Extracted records
- - -
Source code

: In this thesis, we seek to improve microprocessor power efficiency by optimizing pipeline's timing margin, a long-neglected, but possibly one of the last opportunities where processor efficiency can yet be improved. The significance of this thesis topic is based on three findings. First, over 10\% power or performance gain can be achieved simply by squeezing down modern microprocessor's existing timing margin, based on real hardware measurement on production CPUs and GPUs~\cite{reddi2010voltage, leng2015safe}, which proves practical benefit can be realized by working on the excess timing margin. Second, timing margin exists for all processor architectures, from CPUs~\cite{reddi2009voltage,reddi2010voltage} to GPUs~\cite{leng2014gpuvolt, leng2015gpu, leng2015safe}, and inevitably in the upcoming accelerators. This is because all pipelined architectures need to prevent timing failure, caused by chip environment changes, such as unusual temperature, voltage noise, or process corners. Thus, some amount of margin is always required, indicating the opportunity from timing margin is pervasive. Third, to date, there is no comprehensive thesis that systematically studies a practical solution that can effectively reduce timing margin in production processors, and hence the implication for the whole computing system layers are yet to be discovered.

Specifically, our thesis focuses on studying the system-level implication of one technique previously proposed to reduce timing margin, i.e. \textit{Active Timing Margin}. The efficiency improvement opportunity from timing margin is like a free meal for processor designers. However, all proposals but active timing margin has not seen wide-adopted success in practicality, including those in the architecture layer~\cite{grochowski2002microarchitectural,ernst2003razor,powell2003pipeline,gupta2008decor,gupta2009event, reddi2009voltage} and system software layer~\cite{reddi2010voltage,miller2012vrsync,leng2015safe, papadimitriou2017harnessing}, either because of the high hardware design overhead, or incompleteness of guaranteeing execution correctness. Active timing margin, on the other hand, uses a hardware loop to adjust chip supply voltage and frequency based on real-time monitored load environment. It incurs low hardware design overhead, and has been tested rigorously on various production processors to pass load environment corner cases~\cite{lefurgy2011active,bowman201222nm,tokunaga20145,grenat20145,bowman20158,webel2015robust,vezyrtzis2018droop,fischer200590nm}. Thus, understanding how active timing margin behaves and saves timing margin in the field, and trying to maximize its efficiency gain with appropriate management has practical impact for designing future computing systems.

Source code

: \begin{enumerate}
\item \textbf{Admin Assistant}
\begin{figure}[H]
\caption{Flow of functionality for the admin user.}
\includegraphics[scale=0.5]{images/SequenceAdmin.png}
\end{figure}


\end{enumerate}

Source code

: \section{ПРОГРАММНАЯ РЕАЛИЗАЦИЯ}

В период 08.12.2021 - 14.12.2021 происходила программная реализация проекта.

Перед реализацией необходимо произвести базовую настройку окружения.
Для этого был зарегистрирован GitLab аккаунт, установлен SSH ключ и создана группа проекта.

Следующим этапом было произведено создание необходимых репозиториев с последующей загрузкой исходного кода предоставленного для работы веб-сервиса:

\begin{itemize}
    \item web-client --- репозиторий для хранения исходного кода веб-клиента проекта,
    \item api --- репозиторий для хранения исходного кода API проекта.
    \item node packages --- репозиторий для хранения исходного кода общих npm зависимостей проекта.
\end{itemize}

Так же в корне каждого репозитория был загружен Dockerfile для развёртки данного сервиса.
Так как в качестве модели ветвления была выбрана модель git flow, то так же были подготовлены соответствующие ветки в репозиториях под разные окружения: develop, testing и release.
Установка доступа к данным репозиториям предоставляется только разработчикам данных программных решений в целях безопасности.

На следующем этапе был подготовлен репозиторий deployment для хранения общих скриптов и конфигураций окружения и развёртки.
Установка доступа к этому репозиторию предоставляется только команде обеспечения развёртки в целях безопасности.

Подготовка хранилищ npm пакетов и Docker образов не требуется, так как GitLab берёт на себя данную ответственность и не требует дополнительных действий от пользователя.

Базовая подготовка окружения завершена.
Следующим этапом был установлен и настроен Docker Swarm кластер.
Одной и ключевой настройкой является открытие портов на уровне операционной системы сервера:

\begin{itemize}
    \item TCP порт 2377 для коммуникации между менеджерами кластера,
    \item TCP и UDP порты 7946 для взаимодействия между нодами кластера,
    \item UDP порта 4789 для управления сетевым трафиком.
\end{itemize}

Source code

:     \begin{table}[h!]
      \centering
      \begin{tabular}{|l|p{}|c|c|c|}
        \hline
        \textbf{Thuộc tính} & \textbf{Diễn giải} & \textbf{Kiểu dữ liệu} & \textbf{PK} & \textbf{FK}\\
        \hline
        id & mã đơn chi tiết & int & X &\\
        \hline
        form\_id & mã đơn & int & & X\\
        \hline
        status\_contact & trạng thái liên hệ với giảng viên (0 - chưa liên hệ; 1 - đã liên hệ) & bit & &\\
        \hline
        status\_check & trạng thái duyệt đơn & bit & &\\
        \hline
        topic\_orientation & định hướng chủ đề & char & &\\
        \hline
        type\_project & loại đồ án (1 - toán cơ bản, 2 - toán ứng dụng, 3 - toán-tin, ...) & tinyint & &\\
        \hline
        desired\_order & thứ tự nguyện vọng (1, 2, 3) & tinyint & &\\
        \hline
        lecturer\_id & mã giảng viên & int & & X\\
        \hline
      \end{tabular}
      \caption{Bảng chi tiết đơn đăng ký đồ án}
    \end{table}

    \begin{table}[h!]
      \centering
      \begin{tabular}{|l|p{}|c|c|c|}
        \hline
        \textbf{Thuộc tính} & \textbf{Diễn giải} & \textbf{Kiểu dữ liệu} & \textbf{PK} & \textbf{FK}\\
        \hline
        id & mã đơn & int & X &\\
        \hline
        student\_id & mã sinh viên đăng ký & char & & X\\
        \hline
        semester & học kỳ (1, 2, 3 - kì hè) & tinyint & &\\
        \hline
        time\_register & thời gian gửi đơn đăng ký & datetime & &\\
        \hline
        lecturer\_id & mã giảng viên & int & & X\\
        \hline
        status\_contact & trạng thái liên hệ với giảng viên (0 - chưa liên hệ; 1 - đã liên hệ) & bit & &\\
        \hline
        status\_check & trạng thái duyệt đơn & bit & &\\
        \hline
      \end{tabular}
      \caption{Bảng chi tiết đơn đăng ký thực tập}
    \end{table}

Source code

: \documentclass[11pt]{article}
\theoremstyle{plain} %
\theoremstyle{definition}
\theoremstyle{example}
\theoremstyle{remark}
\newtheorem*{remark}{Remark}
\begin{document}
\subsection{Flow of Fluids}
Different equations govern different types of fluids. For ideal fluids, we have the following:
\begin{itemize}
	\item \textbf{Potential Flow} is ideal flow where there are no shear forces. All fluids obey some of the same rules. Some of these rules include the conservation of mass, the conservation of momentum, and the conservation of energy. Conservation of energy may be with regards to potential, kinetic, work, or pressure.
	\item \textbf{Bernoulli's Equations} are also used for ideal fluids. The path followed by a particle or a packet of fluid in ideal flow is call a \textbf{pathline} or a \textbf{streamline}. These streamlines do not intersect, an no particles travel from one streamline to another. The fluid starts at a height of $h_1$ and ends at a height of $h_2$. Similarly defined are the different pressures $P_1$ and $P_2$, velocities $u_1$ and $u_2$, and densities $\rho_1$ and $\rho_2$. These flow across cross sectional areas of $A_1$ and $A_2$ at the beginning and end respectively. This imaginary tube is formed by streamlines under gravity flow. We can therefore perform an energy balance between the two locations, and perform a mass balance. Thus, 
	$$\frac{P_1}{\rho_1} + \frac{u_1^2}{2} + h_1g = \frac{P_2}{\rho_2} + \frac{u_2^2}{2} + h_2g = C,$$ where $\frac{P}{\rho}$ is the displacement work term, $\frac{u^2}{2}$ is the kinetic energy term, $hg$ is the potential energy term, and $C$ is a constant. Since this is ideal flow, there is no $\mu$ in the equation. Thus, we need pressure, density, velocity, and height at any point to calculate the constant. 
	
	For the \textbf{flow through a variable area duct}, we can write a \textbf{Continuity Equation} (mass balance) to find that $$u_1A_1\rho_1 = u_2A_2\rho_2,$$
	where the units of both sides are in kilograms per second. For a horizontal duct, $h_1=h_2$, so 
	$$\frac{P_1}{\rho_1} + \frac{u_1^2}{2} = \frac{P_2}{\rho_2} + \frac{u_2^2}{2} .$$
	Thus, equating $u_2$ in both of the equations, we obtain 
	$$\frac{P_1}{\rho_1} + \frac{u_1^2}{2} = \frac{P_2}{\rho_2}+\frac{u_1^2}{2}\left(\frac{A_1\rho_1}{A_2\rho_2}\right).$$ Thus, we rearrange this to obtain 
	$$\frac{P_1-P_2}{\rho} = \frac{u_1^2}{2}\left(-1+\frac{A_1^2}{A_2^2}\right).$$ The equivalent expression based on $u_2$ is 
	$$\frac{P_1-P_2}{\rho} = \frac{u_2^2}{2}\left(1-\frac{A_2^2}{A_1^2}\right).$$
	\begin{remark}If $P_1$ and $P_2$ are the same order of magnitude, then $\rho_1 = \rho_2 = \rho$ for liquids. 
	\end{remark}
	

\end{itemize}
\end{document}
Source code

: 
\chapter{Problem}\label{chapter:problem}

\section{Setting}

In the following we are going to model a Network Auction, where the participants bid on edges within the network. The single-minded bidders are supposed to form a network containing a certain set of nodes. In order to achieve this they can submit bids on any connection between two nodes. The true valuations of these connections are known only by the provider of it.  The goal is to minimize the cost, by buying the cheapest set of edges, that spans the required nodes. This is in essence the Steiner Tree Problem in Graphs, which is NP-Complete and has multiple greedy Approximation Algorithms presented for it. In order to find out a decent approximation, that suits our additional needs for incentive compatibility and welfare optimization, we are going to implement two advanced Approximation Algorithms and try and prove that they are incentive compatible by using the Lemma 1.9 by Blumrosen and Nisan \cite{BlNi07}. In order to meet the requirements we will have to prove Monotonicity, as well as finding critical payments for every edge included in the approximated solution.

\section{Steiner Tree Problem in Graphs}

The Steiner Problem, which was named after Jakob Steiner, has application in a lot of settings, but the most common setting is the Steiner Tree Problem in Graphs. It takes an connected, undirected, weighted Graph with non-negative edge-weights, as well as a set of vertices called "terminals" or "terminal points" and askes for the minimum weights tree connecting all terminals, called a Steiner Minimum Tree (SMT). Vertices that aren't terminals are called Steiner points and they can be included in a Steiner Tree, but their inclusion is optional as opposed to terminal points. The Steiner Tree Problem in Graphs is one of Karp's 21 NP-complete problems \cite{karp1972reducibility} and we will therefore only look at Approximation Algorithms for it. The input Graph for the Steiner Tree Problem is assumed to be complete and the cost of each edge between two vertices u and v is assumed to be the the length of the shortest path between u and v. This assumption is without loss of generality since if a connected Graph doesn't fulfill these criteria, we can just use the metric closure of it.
- - -
EXERCISE DESCRIPTION :: Show all of the lines above in which "theoremstyle" is present.

WORKED SOLUTION ::
\theoremstyle{plain} %
\theoremstyle{definition}
\theoremstyle{example}
\theoremstyle{remark}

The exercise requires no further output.